**TASK REQUIREMENTS:** Go to the line containing "## Current System" in the records below and print it and every following line exactly, on through the line containing "Native built-in payments", then stop.

○ ○ ○ ○ ○

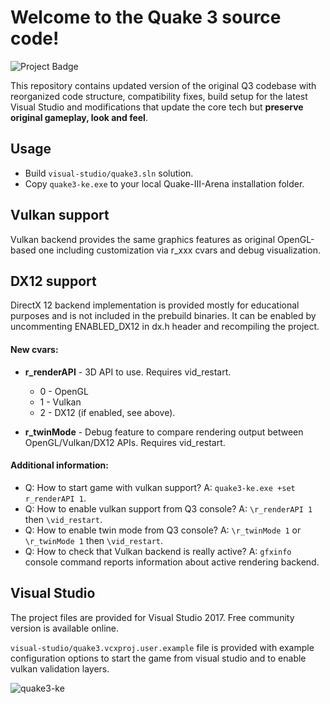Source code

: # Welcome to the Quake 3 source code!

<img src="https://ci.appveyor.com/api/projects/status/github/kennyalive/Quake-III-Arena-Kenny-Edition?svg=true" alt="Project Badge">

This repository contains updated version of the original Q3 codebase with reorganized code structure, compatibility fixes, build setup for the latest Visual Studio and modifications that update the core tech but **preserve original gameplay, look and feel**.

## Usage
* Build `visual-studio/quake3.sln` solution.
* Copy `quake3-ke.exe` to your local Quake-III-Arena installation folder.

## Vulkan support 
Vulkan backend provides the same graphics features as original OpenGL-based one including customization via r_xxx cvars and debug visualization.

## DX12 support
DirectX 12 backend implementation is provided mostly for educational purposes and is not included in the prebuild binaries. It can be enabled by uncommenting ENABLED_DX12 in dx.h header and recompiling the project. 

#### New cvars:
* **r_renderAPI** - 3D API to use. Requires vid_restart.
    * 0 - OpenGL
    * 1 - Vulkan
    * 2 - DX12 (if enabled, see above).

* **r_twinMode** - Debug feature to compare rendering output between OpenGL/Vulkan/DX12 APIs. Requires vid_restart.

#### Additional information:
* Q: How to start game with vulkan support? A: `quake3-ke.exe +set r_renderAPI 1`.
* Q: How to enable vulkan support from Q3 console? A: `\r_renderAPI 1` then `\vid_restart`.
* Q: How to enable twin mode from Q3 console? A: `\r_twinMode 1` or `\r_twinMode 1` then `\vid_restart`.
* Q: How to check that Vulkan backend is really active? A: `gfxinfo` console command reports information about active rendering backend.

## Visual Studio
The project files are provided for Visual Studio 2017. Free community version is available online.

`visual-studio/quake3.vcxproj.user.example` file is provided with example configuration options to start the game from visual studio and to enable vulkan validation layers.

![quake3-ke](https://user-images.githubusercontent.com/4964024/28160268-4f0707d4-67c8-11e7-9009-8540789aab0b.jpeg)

○ ○ ○ ○ ○

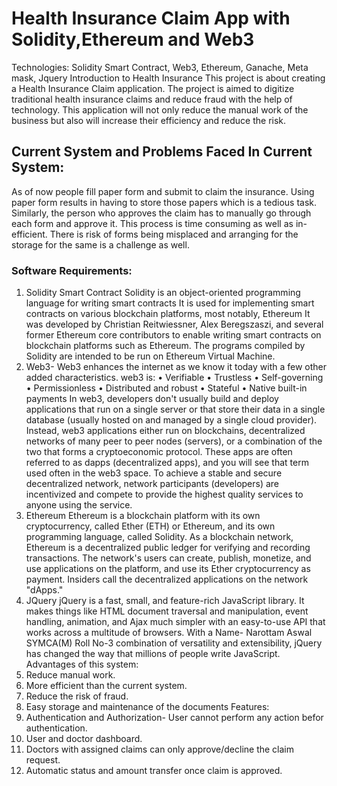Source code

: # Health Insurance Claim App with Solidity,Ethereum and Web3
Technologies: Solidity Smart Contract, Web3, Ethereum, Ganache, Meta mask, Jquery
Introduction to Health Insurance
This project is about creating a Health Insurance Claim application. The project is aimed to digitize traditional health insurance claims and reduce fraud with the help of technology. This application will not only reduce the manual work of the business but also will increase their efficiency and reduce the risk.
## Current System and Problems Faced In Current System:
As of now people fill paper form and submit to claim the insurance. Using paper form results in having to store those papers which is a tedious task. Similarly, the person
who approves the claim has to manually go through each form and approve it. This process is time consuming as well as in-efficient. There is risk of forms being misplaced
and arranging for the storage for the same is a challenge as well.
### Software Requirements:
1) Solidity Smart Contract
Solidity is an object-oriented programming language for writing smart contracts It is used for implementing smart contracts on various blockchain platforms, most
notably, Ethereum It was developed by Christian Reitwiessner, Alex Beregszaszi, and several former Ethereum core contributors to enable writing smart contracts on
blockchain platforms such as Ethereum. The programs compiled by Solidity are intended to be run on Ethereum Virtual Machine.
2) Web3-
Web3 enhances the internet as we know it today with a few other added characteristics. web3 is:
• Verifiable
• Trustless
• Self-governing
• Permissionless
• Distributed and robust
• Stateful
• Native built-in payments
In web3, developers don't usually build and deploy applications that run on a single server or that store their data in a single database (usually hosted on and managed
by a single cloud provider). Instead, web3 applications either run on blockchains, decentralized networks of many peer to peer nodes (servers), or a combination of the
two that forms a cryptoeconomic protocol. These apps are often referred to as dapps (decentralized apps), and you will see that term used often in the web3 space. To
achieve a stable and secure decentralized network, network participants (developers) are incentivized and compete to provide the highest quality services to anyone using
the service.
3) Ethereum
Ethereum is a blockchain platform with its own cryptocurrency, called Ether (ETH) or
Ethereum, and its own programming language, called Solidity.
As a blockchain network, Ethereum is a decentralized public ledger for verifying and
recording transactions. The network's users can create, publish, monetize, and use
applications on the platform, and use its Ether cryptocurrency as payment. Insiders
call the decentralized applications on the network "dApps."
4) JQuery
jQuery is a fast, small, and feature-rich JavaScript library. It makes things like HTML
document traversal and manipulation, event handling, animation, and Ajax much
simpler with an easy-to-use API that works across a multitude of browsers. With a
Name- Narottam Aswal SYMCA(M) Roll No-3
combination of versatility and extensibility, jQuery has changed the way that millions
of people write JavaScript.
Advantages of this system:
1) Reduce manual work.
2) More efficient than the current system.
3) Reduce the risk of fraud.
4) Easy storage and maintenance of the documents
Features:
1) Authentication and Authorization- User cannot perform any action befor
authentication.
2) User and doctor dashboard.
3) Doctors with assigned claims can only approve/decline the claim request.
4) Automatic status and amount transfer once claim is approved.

○ ○ ○ ○ ○

**TASK RESULT:**
## Current System and Problems Faced In Current System:
As of now people fill paper form and submit to claim the insurance. Using paper form results in having to store those papers which is a tedious task. Similarly, the person
who approves the claim has to manually go through each form and approve it. This process is time consuming as well as in-efficient. There is risk of forms being misplaced
and arranging for the storage for the same is a challenge as well.
### Software Requirements:
1) Solidity Smart Contract
Solidity is an object-oriented programming language for writing smart contracts It is used for implementing smart contracts on various blockchain platforms, most
notably, Ethereum It was developed by Christian Reitwiessner, Alex Beregszaszi, and several former Ethereum core contributors to enable writing smart contracts on
blockchain platforms such as Ethereum. The programs compiled by Solidity are intended to be run on Ethereum Virtual Machine.
2) Web3-
Web3 enhances the internet as we know it today with a few other added characteristics. web3 is:
• Verifiable
• Trustless
• Self-governing
• Permissionless
• Distributed and robust
• Stateful
• Native built-in payments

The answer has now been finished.